Not that it’s allowed to divert the general direction of The Terror, which eventually comes to a suitably pessimistic conclusion in the deceptively-titled “Always There… In Our Hearts”, which appears to harbour uplift, but turns out to be a final grim rumination about the uglier primal urges lurking in the human id, a litany of fear and pain, selfishness and domination, sorrow and sadness: “Always there in our hearts, there is evil that wants out”. But all these aspects of our character, Coyne suggests, are part of the Faustian pact that makes our lives worth living, the peaks and troughs that save us from the crushing defeat of bland mediocrity – a final twist that enables him to conclude the album with a gymnastic volte-face: “Always there in our hearts, a joy of life that overwhelms, overwhelms”.

Andy Gill

Q&A

WAYNE COYNE

Just what the world needs – an album about existential dread!

Given that musicians are, at their core, sensitive artists, there are times when we know we’re creating things, and other times when we know the desire to create is engaged by some other ghost of oneself. I think our best records are more when we’re surrendering, not trying to make things go a certain way. But maybe it’s just the nature of artists that they go towards existential dread!

On this album there’s a distinct lack of chord changes and the usual narrative structures of songs – was that just how it turned out?

Sometimes when making a record, it isn’t that you know what you want, you just know what you don’t want, and what you end up making the record from is what’s leftover from the things you didn’t want. So I wouldn’t say I wanted this, I just didn’t reject it. I absolutely love this record, but I don’t know why we made it. It’s kind of like we’re hypnotised.
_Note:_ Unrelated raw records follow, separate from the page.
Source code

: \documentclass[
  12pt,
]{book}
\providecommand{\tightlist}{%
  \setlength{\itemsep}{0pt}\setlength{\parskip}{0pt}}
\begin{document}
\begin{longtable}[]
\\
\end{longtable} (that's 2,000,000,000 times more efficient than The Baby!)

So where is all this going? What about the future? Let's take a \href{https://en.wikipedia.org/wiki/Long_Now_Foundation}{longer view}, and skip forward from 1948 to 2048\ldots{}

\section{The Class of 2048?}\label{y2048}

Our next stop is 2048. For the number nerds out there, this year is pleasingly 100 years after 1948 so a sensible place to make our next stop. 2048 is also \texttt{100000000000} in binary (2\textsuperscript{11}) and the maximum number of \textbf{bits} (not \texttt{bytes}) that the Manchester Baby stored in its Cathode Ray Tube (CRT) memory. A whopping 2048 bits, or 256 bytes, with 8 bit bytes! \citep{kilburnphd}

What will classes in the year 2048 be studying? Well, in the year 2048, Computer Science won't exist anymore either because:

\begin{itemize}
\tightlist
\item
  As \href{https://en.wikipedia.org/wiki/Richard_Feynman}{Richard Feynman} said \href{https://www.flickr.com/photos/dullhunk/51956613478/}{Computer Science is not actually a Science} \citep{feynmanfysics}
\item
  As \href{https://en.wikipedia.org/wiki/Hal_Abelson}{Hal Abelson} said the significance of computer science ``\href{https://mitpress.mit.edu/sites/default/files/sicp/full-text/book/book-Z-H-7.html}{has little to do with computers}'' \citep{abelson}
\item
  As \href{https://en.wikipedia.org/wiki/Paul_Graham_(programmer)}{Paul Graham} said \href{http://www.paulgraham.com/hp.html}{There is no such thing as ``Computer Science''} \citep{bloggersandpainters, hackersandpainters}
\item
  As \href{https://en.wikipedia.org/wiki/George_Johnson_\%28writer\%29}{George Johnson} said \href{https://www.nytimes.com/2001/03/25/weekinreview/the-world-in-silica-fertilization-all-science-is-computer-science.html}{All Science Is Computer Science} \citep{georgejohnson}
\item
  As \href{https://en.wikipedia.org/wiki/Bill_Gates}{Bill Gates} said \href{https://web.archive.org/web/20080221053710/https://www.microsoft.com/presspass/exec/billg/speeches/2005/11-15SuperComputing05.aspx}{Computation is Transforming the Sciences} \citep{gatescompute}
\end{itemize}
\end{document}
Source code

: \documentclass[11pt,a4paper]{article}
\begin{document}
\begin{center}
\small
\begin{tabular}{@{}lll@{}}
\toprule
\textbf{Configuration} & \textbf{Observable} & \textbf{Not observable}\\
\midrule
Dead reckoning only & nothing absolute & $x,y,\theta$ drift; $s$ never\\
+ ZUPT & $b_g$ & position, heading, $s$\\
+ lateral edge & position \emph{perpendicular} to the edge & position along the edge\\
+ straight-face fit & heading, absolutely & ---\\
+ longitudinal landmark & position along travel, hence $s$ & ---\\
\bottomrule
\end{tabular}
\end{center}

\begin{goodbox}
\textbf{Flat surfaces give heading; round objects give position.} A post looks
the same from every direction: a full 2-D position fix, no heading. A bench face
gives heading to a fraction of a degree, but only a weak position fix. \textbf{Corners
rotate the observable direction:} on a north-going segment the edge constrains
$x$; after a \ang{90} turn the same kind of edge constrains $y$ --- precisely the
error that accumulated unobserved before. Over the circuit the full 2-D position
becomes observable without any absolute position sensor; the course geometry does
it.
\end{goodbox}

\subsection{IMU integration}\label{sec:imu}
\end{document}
Are you a glass-half-empty kind of guy?

It’s a bit like a drug experience: there’s a time when you know you’re going to get high, and there’s a moment when you’re just absolutely taken away, then there’s a time when that moment is over, and you come down: you aren’t really there for very long. A lot of things in life are like that. Especially love – you don’t want to live without it, so you pursue it and try to create it, but the minute you feel as though you have it, it flips over and you start worrying, Oh god, what would my life be like without this? You’re never without that anxiety.